Alas, Poor York, I Knew Him Not At All... No Whodathunkit?! would be complete without giving you, the casual observer/possibly medication-needing reader of this blog information on which famous people are associated with that event, and I won't let you down. While Louisville boasts of such famous favorite sons as Muhammad Ali, Supreme Court Justice Louis Brandeis, Thomas Edison, and Tom Cruise (who lived there for a bit as a teen), by far the most famous and fascinating person to hail from Louisville is:
York, as everyone knows, was the uni-named slave that Lewis & Clark took with them on their famous expedition to recapture the Fountain of Youth that was secreted inside the Alamo. (I'm a little sketchy on history.) York is probably best known for the eponymous opera -- "York"-- that was written in his honor. I wasn't able to find any songs from the opera, but that website gives you a rundown of the plot... complete with SPOILER ALERTS!

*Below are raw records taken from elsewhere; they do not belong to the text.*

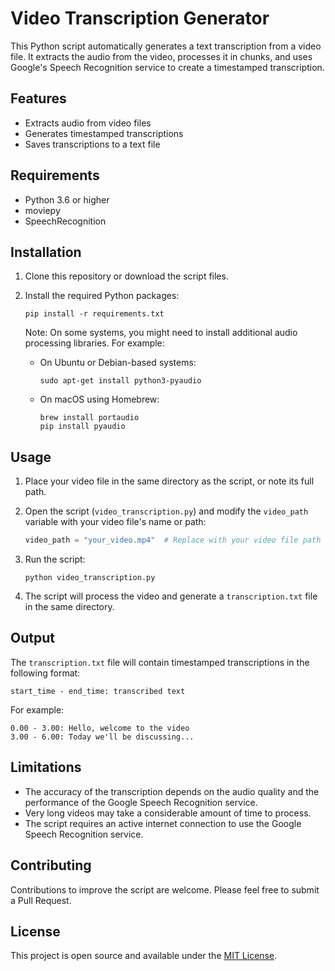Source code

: # Video Transcription Generator

This Python script automatically generates a text transcription from a video file. It extracts the audio from the video, processes it in chunks, and uses Google's Speech Recognition service to create a timestamped transcription.

## Features

- Extracts audio from video files
- Generates timestamped transcriptions
- Saves transcriptions to a text file

## Requirements

- Python 3.6 or higher
- moviepy
- SpeechRecognition

## Installation

1. Clone this repository or download the script files.

2. Install the required Python packages:

   ```
   pip install -r requirements.txt
   ```

   Note: On some systems, you might need to install additional audio processing libraries. For example:

   - On Ubuntu or Debian-based systems:
     ```
     sudo apt-get install python3-pyaudio
     ```
   - On macOS using Homebrew:
     ```
     brew install portaudio
     pip install pyaudio
     ```

## Usage

1. Place your video file in the same directory as the script, or note its full path.

2. Open the script (`video_transcription.py`) and modify the `video_path` variable with your video file's name or path:

   ```python
   video_path = "your_video.mp4"  # Replace with your video file path
   ```

3. Run the script:

   ```
   python video_transcription.py
   ```

4. The script will process the video and generate a `transcription.txt` file in the same directory.

## Output

The `transcription.txt` file will contain timestamped transcriptions in the following format:

```
start_time - end_time: transcribed text
```

For example:
```
0.00 - 3.00: Hello, welcome to the video
3.00 - 6.00: Today we'll be discussing...
```

## Limitations

- The accuracy of the transcription depends on the audio quality and the performance of the Google Speech Recognition service.
- Very long videos may take a considerable amount of time to process.
- The script requires an active internet connection to use the Google Speech Recognition service.

## Contributing

Contributions to improve the script are welcome. Please feel free to submit a Pull Request.

## License

This project is open source and available under the [MIT License](LICENSE).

Not to ruin it for you, but apparently, in the third act, Lewis & Clark get into an awesome lightsaber duel, and then later on, all the ghosts of all the characters come on stage and sing while the ghosts of William Clark and York reconcile.
And, yes, one of those two actually happens in that opera. You know which one I'm hoping for.
Also, York was named after his father, so technically, he was York, Jr.